(SUPPLIED DATA Opens)
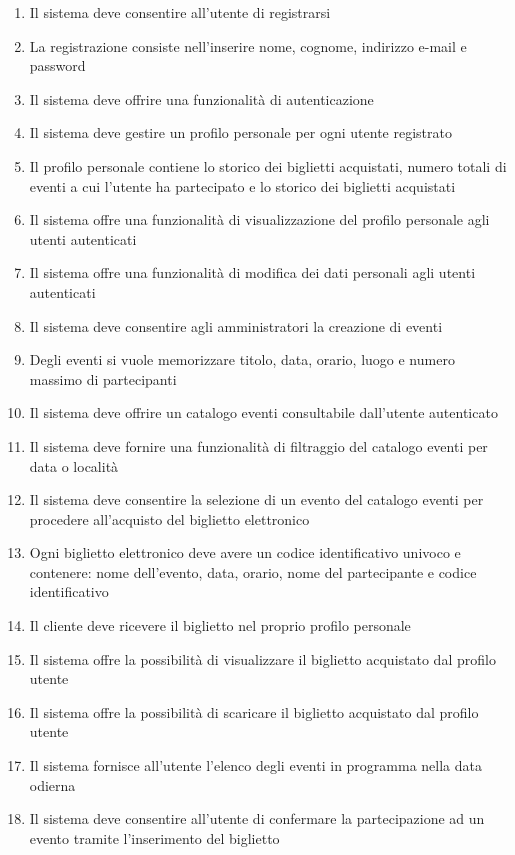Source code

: \begin{enumerate}[]
    \item Il sistema deve consentire all’utente di registrarsi
    \item La registrazione consiste nell’inserire nome, cognome, indirizzo e-mail e password
    \item Il sistema deve offrire una funzionalità di autenticazione
    \item Il sistema deve gestire un profilo personale per ogni utente registrato
    \item Il profilo personale contiene lo storico dei biglietti acquistati, numero totali di eventi a cui l’utente ha partecipato e lo storico dei biglietti acquistati
    \item Il sistema offre una funzionalità di visualizzazione del profilo personale agli utenti autenticati
    \item Il sistema offre una funzionalità di modifica dei dati personali agli utenti autenticati
    \item Il sistema deve consentire agli amministratori la creazione di eventi
    \item Degli eventi si vuole memorizzare titolo, data, orario, luogo e numero massimo di partecipanti
    \item Il sistema deve offrire un catalogo eventi consultabile dall'utente autenticato
    \item Il sistema deve fornire una funzionalità di filtraggio del catalogo eventi per data o località
    \item Il sistema deve consentire la selezione di un evento del catalogo eventi per procedere all’acquisto del biglietto elettronico
    \item Ogni biglietto elettronico deve avere un codice identificativo univoco e contenere: nome dell’evento, data, orario, nome del partecipante e codice identificativo
    \item Il cliente deve ricevere il biglietto nel proprio profilo personale
    \item Il sistema offre la possibilità di visualizzare il biglietto acquistato dal profilo utente
    \item Il sistema offre la possibilità di scaricare il biglietto acquistato dal profilo utente
    \item Il sistema fornisce all’utente l’elenco degli eventi in programma nella data odierna
    \item Il sistema deve consentire all’utente di confermare la partecipazione ad un evento tramite l’inserimento del biglietto

\end{enumerate}
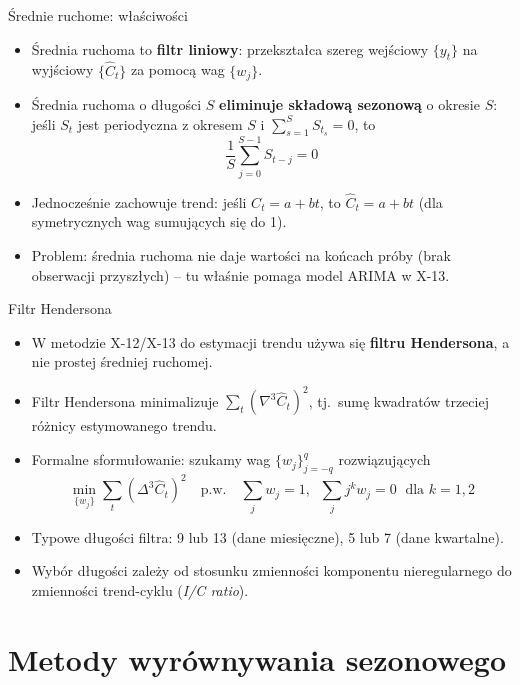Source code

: \documentclass[11pt,usenames,dvipsnames,aspectratio=169]{beamer}
\begin{document}
\begin{frame}{Średnie ruchome: właściwości}
\begin{itemize}
    \item Średnia ruchoma to \textbf{filtr liniowy}: przekształca szereg wejściowy $\{y_t\}$ na wyjściowy $\{\hat{C}_t\}$ za pomocą wag $\{w_j\}$.
    \item Średnia ruchoma o długości $S$ \textbf{eliminuje składową sezonową} o okresie $S$: jeśli $S_t$ jest periodyczna z okresem $S$ i $\sum_{s=1}^S S_{t_s} = 0$, to
    \[
    \frac{1}{S}\sum_{j=0}^{S-1} S_{t-j} = 0
    \]
    \item Jednocześnie zachowuje trend: jeśli $C_t = a + bt$, to $\hat{C}_t = a + bt$ (dla symetrycznych wag sumujących się do 1).
    \item Problem: średnia ruchoma nie daje wartości na końcach próby (brak obserwacji przyszłych) -- tu właśnie pomaga model ARIMA w X-13.
\end{itemize}
\end{frame}

\begin{frame}{Filtr Hendersona}
\begin{itemize}
    \item W metodzie X-12/X-13 do estymacji trendu używa się \textbf{filtru Hendersona}, a nie prostej średniej ruchomej.
    \item Filtr Hendersona minimalizuje $\sum_{t}\!\left(\nabla^{3}\hat{C}_{t}\right)^{2}$, tj.\ sumę kwadratów trzeciej różnicy estymowanego trendu.
    \item Formalne sformułowanie: szukamy wag $\{w_j\}_{j=-q}^{q}$ rozwiązujących
    \[
    \min_{\{w_j\}} \sum_t \left(\Delta^3 \hat{C}_t\right)^2 \quad \text{p.w.} \quad \sum_j w_j = 1,\;\; \sum_j j^k w_j = 0 \;\text{ dla } k=1,2
    \]
    \item Typowe długości filtra: 9 lub 13 (dane miesięczne), 5 lub 7 (dane kwartalne).
    \item Wybór długości zależy od stosunku zmienności komponentu nieregularnego do zmienności trend-cyklu (\emph{I/C ratio}).
\end{itemize}
\end{frame}

\section{Metody wyrównywania sezonowego}
\end{document}

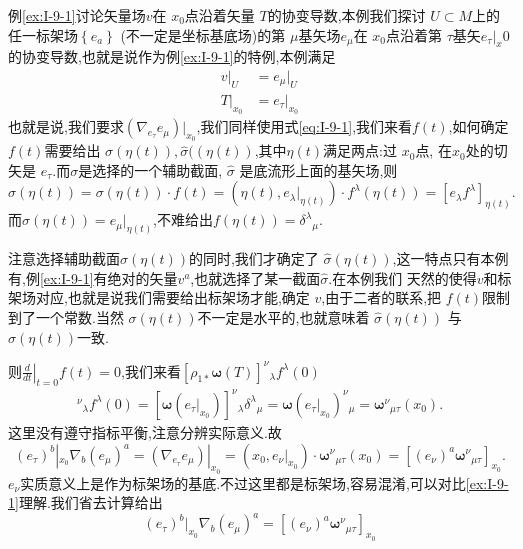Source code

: \documentclass[../main.tex]{subfiles}
\begin{document}
\begin{example}
  \label{ex:I-9-2}
  例\ref{ex:I-9-1}讨论矢量场$v$在 $x_0$点沿着矢量 $T$的协变导数,本例我们探讨 $U \subset M$上的任一标架场$\left\{ e_a \right\} $ (不一定是坐标基底场)的第 $\mu$基矢场$e_\mu$在
  $x_0$点沿着第 $\tau$基矢$e_{\tau}|_x{0}$的协变导数,也就是说作为例\ref{ex:I-9-1}的特例,本例满足
  \begin{align*}
    v|_U &= e_\mu|_U\\
  T|_{x_0} &= e_\tau|_{x_0}
  \end{align*}
  也就是说,我们要求$(\nabla_{e_\tau} e_\mu)|_{x_0}$,我们同样使用式\ref{eq:I-9-1},我们来看$f(t)$,如何确定$f(t)$需要给出 $\sigma(\eta(t)),\hat{\sigma}((\eta(t))$,其中$\eta(t)$满足两点:过 $x_0$点, 在$x_0$处的切矢是 $e_\tau$.而$\sigma$是选择的一个辅助截面, $\hat{\sigma}$ 是底流形上面的基矢场,则 \[
    \hat{\sigma}(\eta(t)) = \sigma(\eta(t)) \cdot  f(t) = (\eta(t), e_\lambda|_{\eta(t)}) \cdot f^\lambda(\eta(t))  = [e_\lambda f^\lambda]_{\eta(t)}
  .\] 
  而$\hat{\sigma}(\eta(t)) = e_\mu|_{\eta(t)}$,不难给出$f(\eta(t)) = \delta^{\lambda}{}_{\mu}$.
  \begin{note}
    注意选择辅助截面$\sigma(\eta(t))$的同时,我们才确定了 $\hat{\sigma}(\eta(t))$,这一特点只有本例有,例\ref{ex:I-9-1}有绝对的矢量$v^a$,也就选择了某一截面$\hat{\sigma}$.在本例我们
    天然的使得$v$和标架场对应,也就是说我们需要给出标架场才能,确定 $v$,由于二者的联系,把 $f(t)$限制到了一个常数.当然 $\sigma(\eta(t))$不一定是水平的,也就意味着 $\hat{\sigma}(\eta(t))$ 与$\sigma(\eta(t))$一致.
  \end{note}
  则$\left.\frac{d}{dt}\right|_{t = 0} f(t) = 0 $,我们来看$[\rho_{1*} \bm{\omega}(T)]^{\nu}{}_{\lambda}f^{\lambda}(0) $ 
    \begin{align*}
      [\rho_{1*} \bm{\omega}(T)]^{\nu}{}_{\lambda}f^{\lambda}(0) = [\bm{\omega}(e_\tau|_{x_0}) ]^{\nu}{}_{\lambda} \delta^{\lambda}{}_{\mu}  =  \bm{\omega}(e_{\tau}|_{x_0}) ^{\nu}{}_{\mu} = \bm{\omega}^{\nu}{}_{\mu\tau}(x_0)  
    .\end{align*}
    这里没有遵守指标平衡,注意分辨实际意义.故\[
      (e_\tau)^b|_{x_0} \nabla _b (e_\mu)^a = (\nabla_{e_\tau} e_\mu)|_{x_0} = (x_0,e_\nu|_{x_0})\cdot \bm{\omega}^{\nu}{}_{\mu\tau}(x_0) = [(e_\nu)^a \bm{\omega}^{\nu}{}_{\mu \tau}]_{x_0}  
    .\] 
    $e_\nu$实质意义上是作为标架场的基底.不过这里都是标架场,容易混淆,可以对比\ref{ex:I-9-1}理解.我们省去计算给出
    \begin{equation}
      \label{eq:I-9-2}
      (e_\tau)^b|_{x_0} \nabla _b (e_\mu)^a =[(e_\nu)^a \bm{\omega}^{\nu}{}_{\mu \tau}]_{x_0}
    \end{equation}
  \end{example}
\end{document}
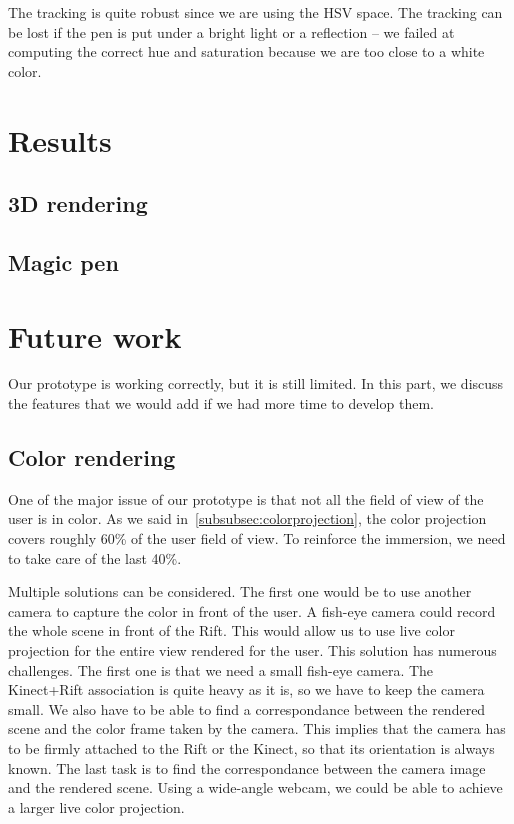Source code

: \documentclass[12pt]{article}
\begin{document}
The tracking is quite robust since we are using the HSV space. The tracking can be lost if the pen is put under a bright light or a reflection -- we failed at computing the correct hue and saturation because we are too close to a white color.

\newpage
\section{Results}
\subsection{3D rendering}
\subsection{Magic pen}

\newpage
\section{Future work}
Our prototype is working correctly, but it is still limited. In this part, we discuss the features that we would add if we had more time to develop them.
\subsection{Color rendering}
One of the major issue of our prototype is that not all the field of view of the user is in color. As we said in~\ref{subsubsec:colorprojection}, the color projection covers roughly 60\% of the user field of view. To reinforce the immersion, we need to take care of the last 40\%.

Multiple solutions can be considered. The first one would be to use another camera to capture the color in front of the user. A fish-eye camera could record the whole scene in front of the Rift. This would allow us to use live color projection for the entire view rendered for the user. This solution has numerous challenges. The first one is that we need a small fish-eye camera. The Kinect+Rift association is quite heavy as it is, so we have to keep the camera small. We also have to be able to find a correspondance between the rendered scene and the color frame taken by the camera. This implies that the camera has to be firmly attached to the Rift or the Kinect, so that its orientation is always known. The last task is to find the correspondance between the camera image and the rendered scene. Using a wide-angle webcam, we could be able to achieve a larger live color projection.
\end{document}
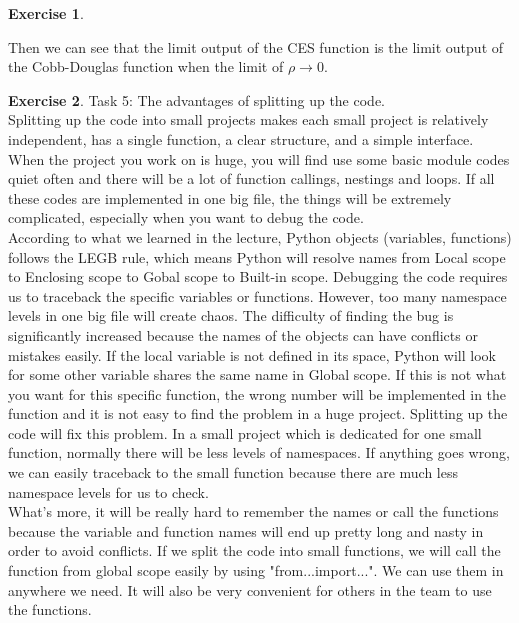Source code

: \documentclass[11pt,a4paper,leqno]{article}
\theoremstyle{definition}
\newtheorem{exercise}{Exercise}
\begin{document}
\begin{exercise}
\begin{enumerate}
        Then we can see that the limit output of the CES function is the limit output of the Cobb-Douglas function when the limit of $\rho \rightarrow 0$.

    \end{enumerate}
\end{exercise}


\begin{exercise}
    Task 5: The advantages of splitting up the code.\\

    Splitting up the code into small projects makes each small project is relatively independent, has a single function, a clear structure, and a simple interface. When the project you work on is huge, you will find use some basic module codes quiet often and there will be a lot of function callings, nestings and loops. If all these codes are implemented in one big file, the things will be extremely complicated, especially when you want to debug the code. \\

    According to what we learned in the lecture, Python objects (variables, functions) follows the LEGB rule, which means Python will resolve names from Local scope to Enclosing scope to Gobal scope to Built-in scope. Debugging the code requires us to traceback the specific variables or functions. However, too many namespace levels in one big file will create chaos. The difficulty of finding the bug is significantly increased because the names of the objects can have conflicts or mistakes easily. If the local variable is not defined in its space, Python will look for some other variable shares the same name in Global scope. If this is not what you want for this specific function, the wrong number will be implemented in the function and it is not easy to find the problem in a huge project. Splitting up the code will fix this problem. In a small project which is dedicated for one small function, normally there will be less levels of namespaces. If anything goes wrong, we can easily traceback to the small function because there are much less namespace levels for us to check. \\

    What's more, it will be really hard to remember the names or call the functions because the variable and function names will end up pretty long and nasty in order to avoid conflicts. If we split the code into small functions, we will call the function from global scope easily by using "from...import...". We can use them in anywhere we need. It will also be very convenient for others in the team to use the functions.\\


\end{exercise}
\end{document}
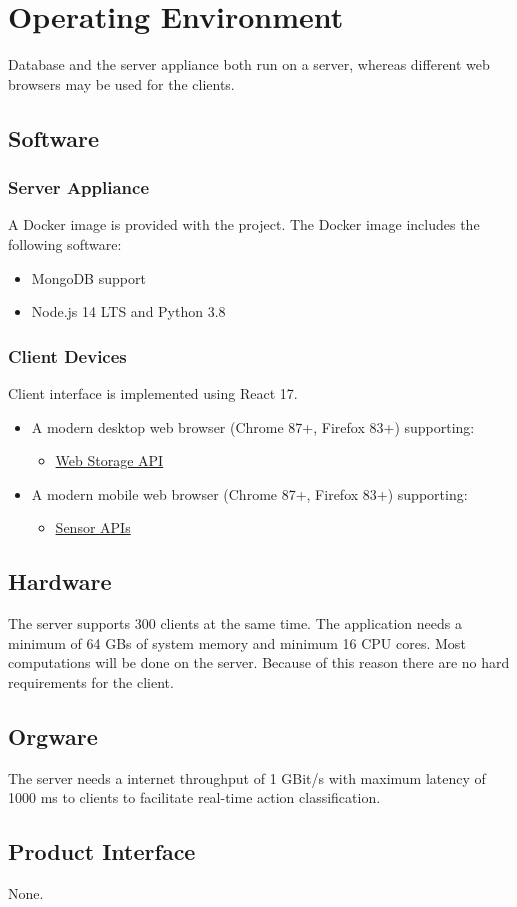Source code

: \section{Operating Environment}

Database and the server appliance both run on a server, whereas different web browsers may be used for the clients.

\subsection{Software}
\subsubsection{Server Appliance}
A Docker image is provided with the project. The Docker image includes the following software:
\begin{itemize}
    \item MongoDB support
    \item Node.js 14 LTS and Python 3.8
\end{itemize}
\subsubsection{Client Devices}
Client interface is implemented using React 17.
\begin{itemize}
    \item A modern desktop web browser (Chrome 87+, Firefox 83+) supporting:
    \begin{itemize}
        \item \href{https://developer.mozilla.org/en-US/docs/Web/API/Web_Storage_API}{Web Storage API}
    \end{itemize}
    \item A modern mobile web browser (Chrome 87+, Firefox 83+) supporting:
    \begin{itemize}
        \item \href{https://developer.mozilla.org/en-US/docs/Web/API/Sensor_APIs}{Sensor APIs}
    \end{itemize}
\end{itemize}

\subsection{Hardware}

The server supports 300 clients at the same time. The application needs a minimum of 64 GBs of system memory and minimum 16 CPU cores. Most computations will be done on the server. Because of this reason there are no hard requirements for the client.

\subsection{Orgware}
The server needs a internet throughput of 1 GBit/s with maximum latency of 1000 ms to clients to facilitate real-time action classification.

\subsection{Product Interface}
None.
(SUPPLIED DATA Closes)
EXERCISE REQUIREMENTS:
Retype the records above word for word, from their first line through the line containing "proprio profilo personale", and leave out every picture.

TASK SOLUTION:
Source code

: \begin{enumerate}[]
    \item Il sistema deve consentire all’utente di registrarsi
    \item La registrazione consiste nell’inserire nome, cognome, indirizzo e-mail e password
    \item Il sistema deve offrire una funzionalità di autenticazione
    \item Il sistema deve gestire un profilo personale per ogni utente registrato
    \item Il profilo personale contiene lo storico dei biglietti acquistati, numero totali di eventi a cui l’utente ha partecipato e lo storico dei biglietti acquistati
    \item Il sistema offre una funzionalità di visualizzazione del profilo personale agli utenti autenticati
    \item Il sistema offre una funzionalità di modifica dei dati personali agli utenti autenticati
    \item Il sistema deve consentire agli amministratori la creazione di eventi
    \item Degli eventi si vuole memorizzare titolo, data, orario, luogo e numero massimo di partecipanti
    \item Il sistema deve offrire un catalogo eventi consultabile dall'utente autenticato
    \item Il sistema deve fornire una funzionalità di filtraggio del catalogo eventi per data o località
    \item Il sistema deve consentire la selezione di un evento del catalogo eventi per procedere all’acquisto del biglietto elettronico
    \item Ogni biglietto elettronico deve avere un codice identificativo univoco e contenere: nome dell’evento, data, orario, nome del partecipante e codice identificativo
    \item Il cliente deve ricevere il biglietto nel proprio profilo personale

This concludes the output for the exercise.